▸ **Exercise objective**
Working from the entries below, give again each line from the first through the one containing "val l3: List[Int] = List(7, 8, 9)", exactly and with nothing else.

--- Supplied records ---

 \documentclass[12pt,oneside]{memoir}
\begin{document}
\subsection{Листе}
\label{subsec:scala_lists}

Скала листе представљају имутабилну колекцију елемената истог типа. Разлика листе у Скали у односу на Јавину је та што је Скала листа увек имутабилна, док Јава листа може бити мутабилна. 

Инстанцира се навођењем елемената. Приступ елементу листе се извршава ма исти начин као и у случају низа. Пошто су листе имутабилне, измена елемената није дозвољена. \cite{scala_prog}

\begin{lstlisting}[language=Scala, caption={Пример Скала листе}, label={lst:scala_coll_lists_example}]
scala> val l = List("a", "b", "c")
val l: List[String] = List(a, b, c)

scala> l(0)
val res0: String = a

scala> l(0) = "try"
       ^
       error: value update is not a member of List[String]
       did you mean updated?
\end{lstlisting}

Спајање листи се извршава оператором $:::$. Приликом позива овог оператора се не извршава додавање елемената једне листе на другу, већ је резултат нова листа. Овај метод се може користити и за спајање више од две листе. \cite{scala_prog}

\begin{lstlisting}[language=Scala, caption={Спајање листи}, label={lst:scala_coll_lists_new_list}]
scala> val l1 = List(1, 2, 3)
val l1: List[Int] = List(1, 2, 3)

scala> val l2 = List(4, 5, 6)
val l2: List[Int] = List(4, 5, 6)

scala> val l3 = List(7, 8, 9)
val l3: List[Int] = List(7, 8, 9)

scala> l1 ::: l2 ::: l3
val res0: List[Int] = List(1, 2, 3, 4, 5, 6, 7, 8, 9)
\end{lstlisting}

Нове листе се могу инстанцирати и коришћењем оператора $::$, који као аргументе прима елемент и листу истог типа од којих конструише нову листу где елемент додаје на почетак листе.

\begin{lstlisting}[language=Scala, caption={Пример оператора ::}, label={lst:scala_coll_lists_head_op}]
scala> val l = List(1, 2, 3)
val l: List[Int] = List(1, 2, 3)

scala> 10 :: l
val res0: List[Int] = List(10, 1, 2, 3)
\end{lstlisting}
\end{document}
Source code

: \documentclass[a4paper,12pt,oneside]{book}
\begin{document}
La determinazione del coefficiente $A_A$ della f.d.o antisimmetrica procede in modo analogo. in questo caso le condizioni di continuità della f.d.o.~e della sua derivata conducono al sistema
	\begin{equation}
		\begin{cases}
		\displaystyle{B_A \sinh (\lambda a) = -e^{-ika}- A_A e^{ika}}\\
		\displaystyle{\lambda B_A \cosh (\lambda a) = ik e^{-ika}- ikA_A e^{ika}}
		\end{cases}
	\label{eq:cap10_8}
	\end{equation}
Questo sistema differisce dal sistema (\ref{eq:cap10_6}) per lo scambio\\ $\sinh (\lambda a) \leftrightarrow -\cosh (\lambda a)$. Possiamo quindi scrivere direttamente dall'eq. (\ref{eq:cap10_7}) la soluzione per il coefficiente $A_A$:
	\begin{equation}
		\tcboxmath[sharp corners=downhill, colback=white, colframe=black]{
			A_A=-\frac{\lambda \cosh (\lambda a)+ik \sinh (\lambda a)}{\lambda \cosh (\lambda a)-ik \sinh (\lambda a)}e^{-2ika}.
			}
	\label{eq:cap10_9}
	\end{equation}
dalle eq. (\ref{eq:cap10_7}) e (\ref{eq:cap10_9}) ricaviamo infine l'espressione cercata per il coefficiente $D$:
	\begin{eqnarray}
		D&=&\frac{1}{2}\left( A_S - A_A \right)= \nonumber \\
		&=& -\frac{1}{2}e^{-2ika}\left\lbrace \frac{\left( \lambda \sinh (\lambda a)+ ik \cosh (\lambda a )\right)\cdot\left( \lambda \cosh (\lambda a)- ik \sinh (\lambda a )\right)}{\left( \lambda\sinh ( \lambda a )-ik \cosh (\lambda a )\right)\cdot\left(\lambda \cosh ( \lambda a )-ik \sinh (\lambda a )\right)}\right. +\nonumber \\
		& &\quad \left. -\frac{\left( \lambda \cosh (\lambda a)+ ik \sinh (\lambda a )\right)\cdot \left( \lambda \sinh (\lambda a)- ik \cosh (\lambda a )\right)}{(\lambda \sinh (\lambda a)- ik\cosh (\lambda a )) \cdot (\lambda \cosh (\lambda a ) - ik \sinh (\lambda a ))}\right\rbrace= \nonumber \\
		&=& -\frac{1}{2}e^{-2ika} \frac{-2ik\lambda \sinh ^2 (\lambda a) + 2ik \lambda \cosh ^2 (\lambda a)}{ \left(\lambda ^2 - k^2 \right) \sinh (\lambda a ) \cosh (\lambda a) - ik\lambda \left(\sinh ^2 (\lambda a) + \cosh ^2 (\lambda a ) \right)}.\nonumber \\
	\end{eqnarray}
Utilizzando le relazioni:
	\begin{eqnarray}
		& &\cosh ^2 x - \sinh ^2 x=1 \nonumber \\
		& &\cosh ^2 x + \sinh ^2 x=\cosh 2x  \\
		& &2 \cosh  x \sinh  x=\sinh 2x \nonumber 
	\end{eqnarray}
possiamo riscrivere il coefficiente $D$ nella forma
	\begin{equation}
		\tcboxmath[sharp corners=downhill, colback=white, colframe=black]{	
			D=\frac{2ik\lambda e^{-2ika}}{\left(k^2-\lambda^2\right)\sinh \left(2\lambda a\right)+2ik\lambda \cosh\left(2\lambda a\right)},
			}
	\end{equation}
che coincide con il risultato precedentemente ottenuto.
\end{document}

---

▸ **Task answer**
 \documentclass[12pt,oneside]{memoir}
\begin{document}
\subsection{Листе}
\label{subsec:scala_lists}

Скала листе представљају имутабилну колекцију елемената истог типа. Разлика листе у Скали у односу на Јавину је та што је Скала листа увек имутабилна, док Јава листа може бити мутабилна. 

Инстанцира се навођењем елемената. Приступ елементу листе се извршава ма исти начин као и у случају низа. Пошто су листе имутабилне, измена елемената није дозвољена. \cite{scala_prog}

\begin{lstlisting}[language=Scala, caption={Пример Скала листе}, label={lst:scala_coll_lists_example}]
scala> val l = List("a", "b", "c")
val l: List[String] = List(a, b, c)

scala> l(0)
val res0: String = a

scala> l(0) = "try"
       ^
       error: value update is not a member of List[String]
       did you mean updated?
\end{lstlisting}

Спајање листи се извршава оператором $:::$. Приликом позива овог оператора се не извршава додавање елемената једне листе на другу, већ је резултат нова листа. Овај метод се може користити и за спајање више од две листе. \cite{scala_prog}

\begin{lstlisting}[language=Scala, caption={Спајање листи}, label={lst:scala_coll_lists_new_list}]
scala> val l1 = List(1, 2, 3)
val l1: List[Int] = List(1, 2, 3)

scala> val l2 = List(4, 5, 6)
val l2: List[Int] = List(4, 5, 6)

scala> val l3 = List(7, 8, 9)
val l3: List[Int] = List(7, 8, 9)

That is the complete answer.